Serverless compute is based on the shared compute architecture. The most important limitations inherited from shared compute are listed below, along with additional serverless-specific limitations. For a full list of shared compute limitations, see Compute access mode limitations for Unity Catalog.

General limitations

  • Scala and R are not supported.

  • Only ANSI SQL is supported when writing SQL.

  • Spark RDD APIs are not supported.

  • Spark Context (sc), spark.sparkContext, and sqlContext are not supported.

  • You cannot access DBFS.

  • Databricks Container Services are not supported.

  • The web terminal is not supported.

  • Structured Streaming queries require the invocation of query.awaitTermination() to ensure the query is completed.

  • No query can run longer than 48 hours.

  • You must use Unity Catalog to connect to external data sources. Use external locations to access cloud storage.

  • Support for data sources is limited to AVRO, BINARYFILE, CSV, DELTA, JSON, KAFKA, ORC, PARQUET, ORC, TEXT, and XML.

  • User-defined functions (UDFs) cannot access the internet.

  • Individual rows must not exceed the maximum size of 128MB.

  • The Spark UI is not available. Instead, use the query profile to view information about your Spark queries. See Query profile.

Machine learning limitations

Notebooks limitations

  • Notebooks have access to 8GB memory which cannot be configured.

  • Notebook-scoped libraries are not cached across development sessions.

  • Sharing TEMP tables and views when sharing a notebook among users is not supported.

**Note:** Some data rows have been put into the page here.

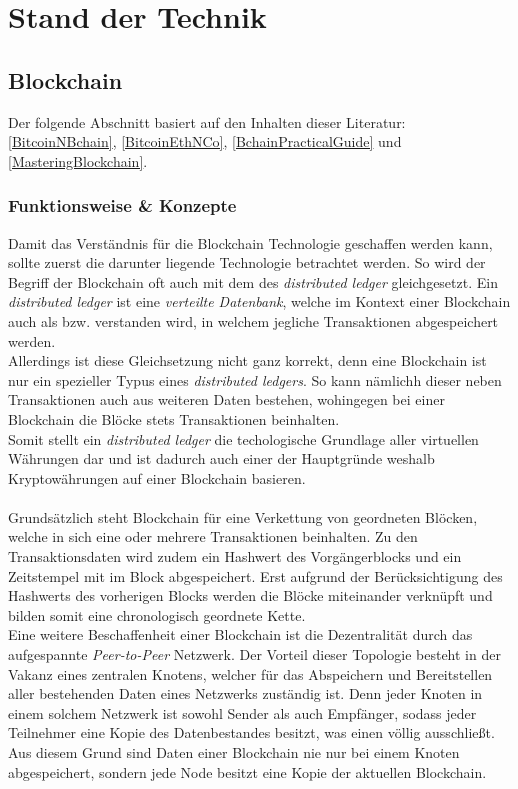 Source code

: \chapter{Stand der Technik}
\label{kap:Kapitel02}
%
       
%
\section{Blockchain}
Der folgende Abschnitt basiert auf den Inhalten dieser Literatur: \ref{BitcoinNBchain}, \ref{BitcoinEthNCo}, \ref{BchainPracticalGuide} und \ref{MasteringBlockchain}. 

\subsection{Funktionsweise \& Konzepte}
Damit das Verständnis für die Blockchain Technologie geschaffen werden kann, sollte zuerst die darunter liegende Technologie betrachtet werden. 
So wird der Begriff der Blockchain oft auch mit dem des \textit{distributed ledger} gleichgesetzt. Ein \textit{distributed ledger} ist eine \textit{verteilte Datenbank}, welche im Kontext einer Blockchain auch als  bzw.  \cite{DL:bafin} verstanden wird, in welchem jegliche Transaktionen abgespeichert werden.\\
Allerdings ist diese Gleichsetzung nicht ganz korrekt, denn eine Blockchain ist nur ein spezieller Typus eines \textit{distributed ledgers}. So kann nämlichh dieser neben Transaktionen auch aus weiteren Daten bestehen, wohingegen bei einer Blockchain die Blöcke stets Transaktionen beinhalten. \\
Somit stellt ein \textit{distributed ledger} die techologische Grundlage aller virtuellen Währungen dar und ist dadurch auch einer der Hauptgründe weshalb Kryptowährungen auf einer Blockchain basieren.\\\\
Grundsätzlich steht Blockchain für eine Verkettung von geordneten Blöcken, welche in sich eine oder mehrere Transaktionen beinhalten. 
Zu den Transaktionsdaten wird zudem ein Hashwert des Vorgängerblocks und ein Zeitstempel mit im Block abgespeichert. Erst aufgrund der Berücksichtigung des Hashwerts des vorherigen Blocks werden die Blöcke miteinander verknüpft und bilden somit eine chronologisch geordnete Kette.\\
Eine weitere Beschaffenheit einer Blockchain ist die Dezentralität durch das aufgespannte \textit{Peer-to-Peer} Netzwerk. Der Vorteil dieser Topologie besteht in der Vakanz eines zentralen Knotens, welcher für das Abspeichern und Bereitstellen aller bestehenden Daten eines Netzwerks zuständig ist. Denn jeder Knoten in einem solchem Netzwerk ist sowohl Sender als auch Empfänger, sodass jeder Teilnehmer eine Kopie des Datenbestandes besitzt, was einen  völlig ausschließt. Aus diesem Grund sind Daten einer Blockchain nie nur bei einem Knoten abgespeichert, sondern jede Node besitzt eine Kopie der aktuellen Blockchain.\\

  • Autocomplete and Variable Explorer for dataframes in notebooks are not supported.

Workflow limitations

  • The driver size for serverless compute for workflows is currently fixed and cannot be changed.

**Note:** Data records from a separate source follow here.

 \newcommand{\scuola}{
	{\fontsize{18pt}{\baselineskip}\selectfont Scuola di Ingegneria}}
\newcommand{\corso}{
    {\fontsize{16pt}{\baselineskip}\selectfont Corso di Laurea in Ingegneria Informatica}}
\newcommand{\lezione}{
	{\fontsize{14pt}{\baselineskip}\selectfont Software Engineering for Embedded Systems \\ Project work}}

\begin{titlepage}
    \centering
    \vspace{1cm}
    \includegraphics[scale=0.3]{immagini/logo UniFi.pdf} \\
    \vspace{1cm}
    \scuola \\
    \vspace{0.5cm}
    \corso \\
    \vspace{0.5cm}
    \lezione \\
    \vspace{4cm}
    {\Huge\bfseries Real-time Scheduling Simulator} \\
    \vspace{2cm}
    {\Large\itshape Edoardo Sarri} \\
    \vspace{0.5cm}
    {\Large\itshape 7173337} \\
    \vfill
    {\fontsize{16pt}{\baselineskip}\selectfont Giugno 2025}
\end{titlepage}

  • Task logs are not isolated per task run. Logs will contain the output from multiple tasks.

  • Task libraries are not supported for notebook tasks. Use notebook-scoped libraries instead. See Notebook-scoped Python libraries.

Compute-specific limitations

The following compute-specific features are not supported:

  • Compute policies

  • Compute-scoped init scripts

  • Compute-scoped libraries, including custom data sources and Spark extensions. Use notebook-scoped libraries instead.

  • Compute-level data access configurations. As a consequence, accessing tables and files via HMS on cloud paths, or with DBFS mounts that have no embedded credentials, will not work.

  • Instance pools

  • Compute event logs

  • Apache Spark compute configs and environment variables

Frequently asked questions (FAQ)

How are releases rolled out?

Serverless compute is a versionless product, which means that Databricks automatically upgrades the serverless compute runtime to support enhancements and upgrades to the platform. All users get the same updates, rolled out over a short period of time.

How do I determine which version I am running?

Your serverless workloads will always be running on the latest runtime version. See Release notes for the most recent version.